(Data records)
BEGIN

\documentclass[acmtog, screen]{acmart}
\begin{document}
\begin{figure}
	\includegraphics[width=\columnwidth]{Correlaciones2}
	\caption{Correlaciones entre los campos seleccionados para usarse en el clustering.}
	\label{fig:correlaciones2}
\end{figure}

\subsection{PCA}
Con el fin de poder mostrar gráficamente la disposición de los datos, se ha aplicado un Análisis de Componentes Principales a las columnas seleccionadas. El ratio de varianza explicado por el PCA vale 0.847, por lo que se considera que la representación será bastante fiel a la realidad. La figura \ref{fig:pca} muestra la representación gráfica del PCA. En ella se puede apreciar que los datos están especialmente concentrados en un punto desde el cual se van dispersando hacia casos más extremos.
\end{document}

END

**WHAT YOU ARE ASKED TO DO:**
Give all of the entries again, exactly.

**SOLUTION FOR THIS EXERCISE:**
\documentclass[acmtog, screen]{acmart}
\begin{document}
\begin{figure}
	\includegraphics[width=\columnwidth]{Correlaciones2}
	\caption{Correlaciones entre los campos seleccionados para usarse en el clustering.}
	\label{fig:correlaciones2}
\end{figure}

\subsection{PCA}
Con el fin de poder mostrar gráficamente la disposición de los datos, se ha aplicado un Análisis de Componentes Principales a las columnas seleccionadas. El ratio de varianza explicado por el PCA vale 0.847, por lo que se considera que la representación será bastante fiel a la realidad. La figura \ref{fig:pca} muestra la representación gráfica del PCA. En ella se puede apreciar que los datos están especialmente concentrados en un punto desde el cual se van dispersando hacia casos más extremos.
\end{document}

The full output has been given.